Any ideas on how to detect being the subject of such a simulation without prior knowledge that the upload would happen, or that uploading even exists?

I assume "without prior knowledge" because from the perspective of the administrators of such infrastructure, it would be beneficial if the simulated subjects did not know that they're being simulated:

This would increase their compliance greatly.

Making them do the desired work would then instead be conducted by nudging their path of life towards the goal of their simulation.

There's a Star Trek episode (Ship in a Bottle) where a few of the characters are stuck in a simulated version of the Enterprise without their knowledge. They realize what's going on when they attempt a physics experiment that had never been tried in the real world, so the simulation doesn't know how to generate the results. I think this is a plausible strategy, depending on how perfectly this hypothetical simulation replicates the real world.

  • But if the computer could detect the issue and slowdown or pause the simulation, ask for an administrator to intervene and then resume the simulation the issue would appear solved.

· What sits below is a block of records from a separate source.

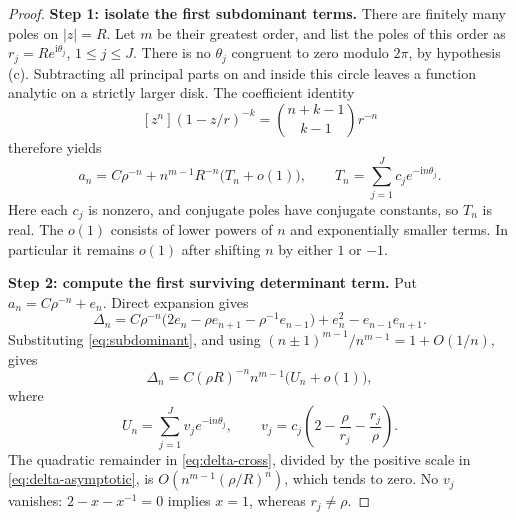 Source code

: \documentclass[11pt,letterpaper]{article}
\theoremstyle{definition}
\newcommand{\Delt}{\Delta}
\newcommand{\ii}{\mathrm i}
\numberwithin{equation}{section}
\begin{document}
\begin{proof}
\textbf{Step 1: isolate the first subdominant terms.}
There are finitely many poles on $|z|=R$. Let $m$ be their greatest
order, and list the poles of this order as
$r_j=Re^{\ii\theta_j}$, $1\le j\le J$. There is no $\theta_j$ congruent
to zero modulo $2\pi$, by hypothesis (c).
Subtracting all principal parts on and inside this circle leaves a
function analytic on a strictly larger disk. The coefficient identity
\[
[z^n](1-z/r)^{-k}=\binom{n+k-1}{k-1}r^{-n}
\]
therefore yields
\begin{equation}\label{eq:subdominant}
a_n=C\rho^{-n}+n^{m-1}R^{-n}\bigl(T_n+o(1)\bigr),
\qquad T_n=\sum_{j=1}^J c_je^{-\ii n\theta_j}.
\end{equation}
Here each $c_j$ is nonzero, and conjugate poles have conjugate constants,
so $T_n$ is real. The $o(1)$ consists of lower powers of $n$ and
exponentially smaller terms. In particular it remains $o(1)$ after
shifting $n$ by either $1$ or $-1$.

\textbf{Step 2: compute the first surviving determinant term.}
Put $a_n=C\rho^{-n}+e_n$. Direct expansion gives
\begin{equation}\label{eq:delta-cross}
\Delt_n=C\rho^{-n}
 \bigl(2e_n-\rho e_{n+1}-\rho^{-1}e_{n-1}\bigr)
 +e_n^2-e_{n-1}e_{n+1}.
\end{equation}
Substituting \eqref{eq:subdominant}, and using
$(n\pm1)^{m-1}/n^{m-1}=1+O(1/n)$, gives
\begin{equation}\label{eq:delta-asymptotic}
\Delt_n=C(\rho R)^{-n}n^{m-1}\bigl(U_n+o(1)\bigr),
\end{equation}
where
\begin{equation}\label{eq:U}
U_n=\sum_{j=1}^J v_je^{-\ii n\theta_j},
\qquad
v_j=c_j\left(2-\frac{\rho}{r_j}-\frac{r_j}{\rho}\right).
\end{equation}
The quadratic remainder in \eqref{eq:delta-cross}, divided by the
positive scale in \eqref{eq:delta-asymptotic}, is
$O(n^{m-1}(\rho/R)^n)$, which tends to zero.
No $v_j$ vanishes: $2-x-x^{-1}=0$ implies $x=1$, whereas
$r_j\ne\rho$.


\end{proof}
\end{document}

    In Trek tricking the crew fails either because the simulation is imperfect or because it is to slow and fails to do high computation but the crew tricked Moriarty because he is a computer program and they can pause or slowdown his simulation and handle exceptions.

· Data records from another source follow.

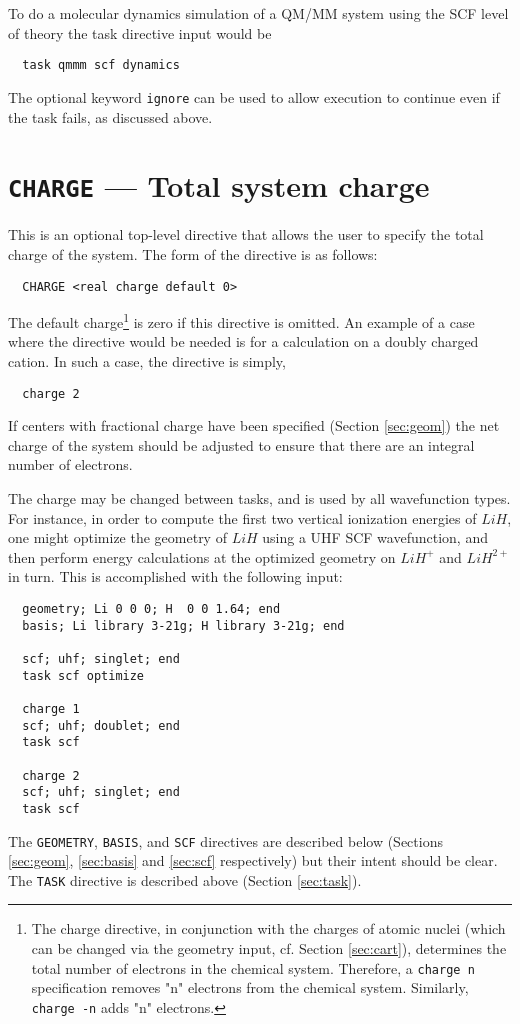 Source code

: To do a molecular dynamics simulation of a QM/MM system using the SCF
level of theory the task directive input would be
\begin{verbatim}
  task qmmm scf dynamics
\end{verbatim}

The optional keyword \verb+ignore+ can be used to allow execution to
continue even if the task fails, as discussed above.

\section{{\tt CHARGE} --- Total system charge}
\label{sec:charge}

This is an optional top-level directive that allows the user to specify
the total charge of the system.  The form of the directive is as follows:
\begin{verbatim}
  CHARGE <real charge default 0>
\end{verbatim}

The default charge\footnote{The charge directive, in conjunction with
  the charges of atomic nuclei (which can be changed via the geometry
  input, cf. Section \ref{sec:cart}), determines the total number of
  electrons in the chemical system.  Therefore, a {\tt charge n}
  specification removes "n" electrons from the chemical system.
  Similarly, {\tt charge -n} adds "n" electrons.} is zero
if this directive is omitted.  An example of a case where the
directive would be needed is for a calculation on a doubly charged
cation.  In such a case, the directive is simply,
\begin{verbatim}
  charge 2
\end{verbatim}

If centers with fractional charge have been specified (Section
\ref{sec:geom}) the net charge of the system should be adjusted to
ensure that there are an integral number of electrons.

The charge may be changed between tasks, and is used by all
wavefunction types.  For instance, in order to compute the first two
vertical ionization energies of $LiH$, one might optimize the geometry
of $LiH$ using a UHF SCF wavefunction, and then perform energy
calculations at the optimized geometry on $LiH^+$ and
$LiH^{2+}$ in turn.  This is accomplished with the following input:
\begin{verbatim}
  geometry; Li 0 0 0; H  0 0 1.64; end
  basis; Li library 3-21g; H library 3-21g; end

  scf; uhf; singlet; end
  task scf optimize

  charge 1
  scf; uhf; doublet; end
  task scf

  charge 2
  scf; uhf; singlet; end
  task scf
\end{verbatim}
The \verb+GEOMETRY+, \verb+BASIS+, and \verb+SCF+ directives are
described below (Sections \ref{sec:geom}, \ref{sec:basis} and
\ref{sec:scf} respectively) but their intent should be clear.  The
\verb+TASK+ directive is described above (Section \ref{sec:task}).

    I recommend watching the movie Inception, it also has the idea that you might never be sure if you are in reality or stuck in some simulation.

  • Huh, I was familiar with this trope from the Black Mirror episode that explores the same theme, down to Star Trek-esque uniforms and ship layout, had no idea it was based off of an actual Star Trek episode.

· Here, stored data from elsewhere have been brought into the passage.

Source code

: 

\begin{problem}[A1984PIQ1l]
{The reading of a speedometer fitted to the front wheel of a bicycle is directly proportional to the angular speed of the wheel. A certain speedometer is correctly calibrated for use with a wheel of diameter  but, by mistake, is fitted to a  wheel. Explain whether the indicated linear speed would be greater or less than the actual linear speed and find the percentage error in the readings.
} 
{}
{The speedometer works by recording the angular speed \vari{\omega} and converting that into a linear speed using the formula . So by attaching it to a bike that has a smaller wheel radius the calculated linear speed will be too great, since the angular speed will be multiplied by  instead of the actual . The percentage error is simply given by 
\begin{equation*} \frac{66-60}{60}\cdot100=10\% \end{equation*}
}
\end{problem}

    • The Black Mirror episode is actually closer to a different holodeck episode (they made a lot of them) called Hollow Pursuits, where an introverted engineer creates simulated versions of his crewmates in order to act out his fantasies.

      I don't know if Star Trek invented this particular subgenre, but there are a lot of modern examples that seem directly inspired by Star Trek episodes. In addition to Black Mirror, the Rick and Morty episode M. Night Shaym-Aliens! has a lot of similarities with Future Imperfect, another simulation-within-a-simulation TNG episode.

I think that's what the story is hinting at when it mentions using 'the Objective Statement Protocols'.

The real issue would probably be that you're working with a disembodied mind, and even an emulated body seems like it would be significantly more difficult to emulate, given the level of interactivity expected and required of the emulated brain. Neal Stephenson's 'Fall' explores this extensively in the first couple sections of the book.